SO glad I keep a spare return pump on hand!!!

So, last night I was getting ready to go to bed, and heard this weird CLICK-CLICK-CLICK sound coming form near the reef...

Went to investigate. It was the GFCI outlet that most of my reef it powered on, it sounded like it was trying to trip, but wasn't tripping... This, obviously highly concerned me.

After some quick troubleshooting (Unplugging things to see what made it stop) I found out the Quiet One 6000, my main return pump, was what was causing it. Thinking the outlet might just be overloaded, I plugged the pump into a different GFCI outlet, and got an immediate throwing of the GFCI breaker.

Okay, so bad pump. After midnight. Nothing opened...

I am SO glad I make it a policy to keep at least one larger sized pump on my spare shelf! It SO paid for itself last night!

So, instead of a night spent panicking, maybe running around town begging for a pump, less than 5 minutes of work swapping out the pump, and the tank's running, and I'm off to bed, with a mental note to get a new spare pump on my next DFS order...

Anyway, just wanted to relate my experience, hoping it might prod a few more people to go ahead and pick up spare pumps and other critical items so that when you have a failure at midnight, it's a minor inconvenience, not a tank crash!

(And yeah, I still have faith in Quiet One pumps... The Quiet One 6000 that failed had been running flawlessly for 5+ years, it didn't dump goo or oil or anything else during it's failure either...)
 
I hear ya...I was going to sell my Iwaki pump that I had, but thought twice as it was the original return pump. It's in the garage in case of emergency.
 
Yeah, the brown out we had last night stopped my QO 4000, of course, it didn't restart. Had to remove it, soak the impeller and shaft in muriatic acid, then put the thing back in. I don't really blame the pump for that one though, I have no idea where my Mg levels are right now as I've been using kalk slurries to keep my pH up in the war against dinoflagellates. The calcification rate on stuff right now is crazy.

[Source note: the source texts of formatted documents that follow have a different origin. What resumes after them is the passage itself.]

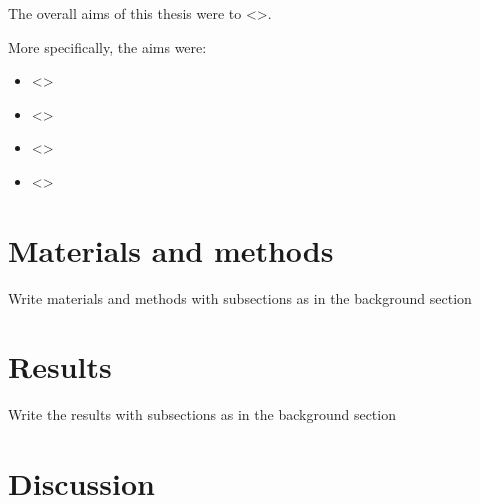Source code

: \documentclass[11pt,a4paper,twoside,openany]{book}\usepackage{knitr}
\begin{document}
{The overall aims of this thesis were to <>.

\bigskip

 More specifically, the aims were:

\begin{itemize}
\item <>

\item <>

\item <>

\item <>
\end{itemize}



%

\chapter{Materials and methods}

Write materials and methods with subsections as in the background section


%

\chapter{Results}

Write the results with subsections as in the background section


%


%

\chapter{Discussion}

}
\end{document}
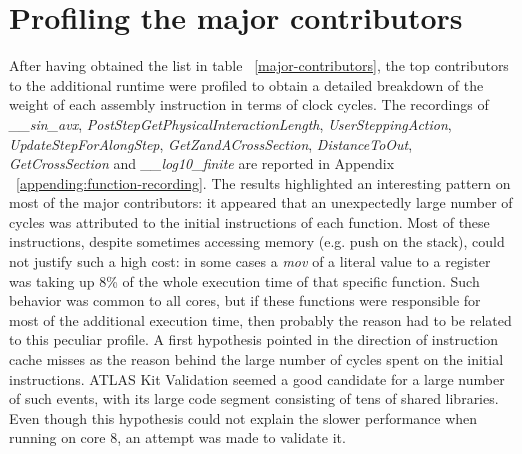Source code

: \documentclass[a4paper]{jpconf}
\begin{document}
\section{Profiling the major contributors}
After having obtained the list in table ~\ref{major-contributors}, the 
top contributors to the additional runtime were profiled to obtain
a detailed breakdown of the weight of each assembly instruction in terms of 
clock cycles. The recordings of \textit{\_\_sin\_avx}, 
\textit{PostStepGetPhysicalInteractionLength}, \textit{UserSteppingAction},
\textit{UpdateStepForAlongStep}, \textit{GetZandACrossSection},
\textit{DistanceToOut}, \textit{GetCrossSection} and \textit{\_\_log10\_finite}
 are reported in Appendix  
~\ref{appending:function-recording}. The results highlighted an interesting 
pattern on most of the major contributors:  it appeared that an unexpectedly 
large number of cycles was attributed to the initial instructions of each function.
Most of these instructions, despite sometimes accessing memory 
(e.g. push on the stack), could not justify such a high cost: in some cases a 
\textit{mov} of a literal value to a register was taking up 8\% of the whole 
execution time of that specific function. Such behavior was common to all cores,
but if these functions were responsible for most of the additional execution time,
then probably the reason had to be related to this peculiar profile. A first hypothesis
pointed in the direction of instruction cache misses as the reason behind
the large number of cycles spent on the initial instructions.
ATLAS Kit Validation seemed a good candidate for a large number of  such events,
with its large code segment consisting of tens of shared libraries. Even though
this hypothesis could not explain the slower performance when running on core 8,
an attempt was made to validate it.
 
\end{document}

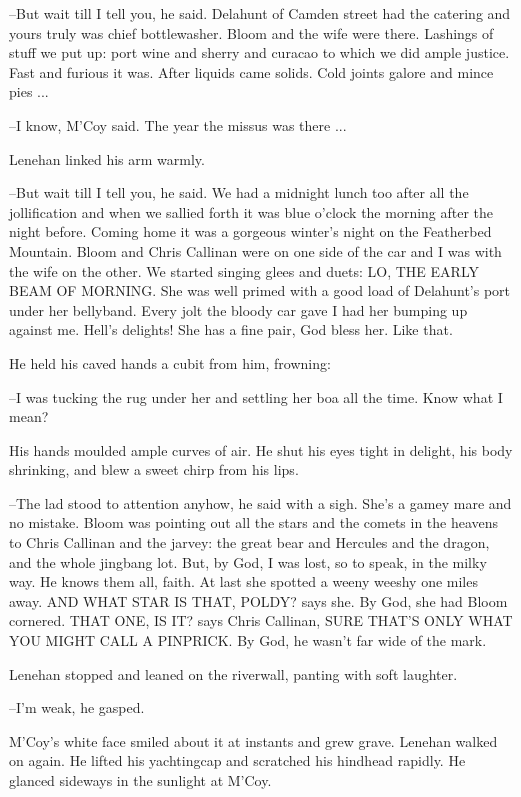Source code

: --But wait till I tell you, he said. Delahunt of Camden street had the
catering and yours truly was chief bottlewasher. Bloom and the wife were
there. Lashings of stuff we put up: port wine and sherry and curacao to
which we did ample justice. Fast and furious it was. After liquids came
solids. Cold joints galore and mince pies ...

--I know, M'Coy said.
The year the missus was there ...

Lenehan linked his arm warmly.

--But wait till I tell you, he said. We had a midnight lunch too after all
the jollification and when we sallied forth it was blue o'clock the
morning after the night before. Coming home it was a gorgeous winter's
night on the Featherbed Mountain. Bloom and Chris Callinan were on one
side of the car and I was with the wife on the other. We started singing
glees and duets: LO, THE EARLY BEAM OF MORNING. She was well primed with a
good load of Delahunt's port under her bellyband. Every jolt the bloody
car gave I had her bumping up against me. Hell's delights! She has a fine
pair, God bless her.
Like that.


He held his caved hands a cubit from him, frowning:

--I was tucking the rug under her and settling her boa all the time. Know
what I mean?

His hands moulded ample curves of air. He shut his eyes tight in
delight, his body shrinking, and blew a sweet chirp from his lips.

--The lad stood to attention anyhow, he said with a sigh. She's a gamey
mare and no mistake. Bloom was pointing out all the stars and the comets
in the heavens to Chris Callinan and the jarvey: the great bear and
Hercules and the dragon, and the whole jingbang lot. But, by God, I was
lost, so to speak, in the milky way.
He knows them all, faith. At last she
spotted a weeny weeshy one miles away. AND WHAT STAR IS THAT, POLDY? says
she. By God, she had Bloom cornered. THAT ONE, IS IT? says Chris Callinan,
SURE THAT'S ONLY WHAT YOU MIGHT CALL A PINPRICK. By God, he wasn't far
wide of the mark.

Lenehan stopped and leaned on the riverwall, panting with soft
laughter.

--I'm weak, he gasped.

M'Coy's white face smiled about it at instants and grew grave.
Lenehan walked on again. He lifted his yachtingcap and scratched his
hindhead rapidly.
He glanced sideways in the sunlight at M'Coy.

Mental note to self, mix up another batch of Mg and fix the levels this weekend.
 
There must be something about yesterdays storm. My daughter called me yesterday around 6:00PM as I was heading out of the office to tell me the that the sump/refugium was full of water and the main tank water was low. Came home to find out that the return pump stopped, I was able to get it going by cleaning and reassembling. Some of my SPS had top parts of the colonies out of the water for a while, they looked OK this morning, knock on wood.
 
I tried 3 different return pumps on the prop tank yesterday and all three gave me serious problems. Not to mention the two SEIO's that wouldnt start up for an hour until they got a soak in vinegar. Must have been a bad day for pumps. Maybe they were on strike.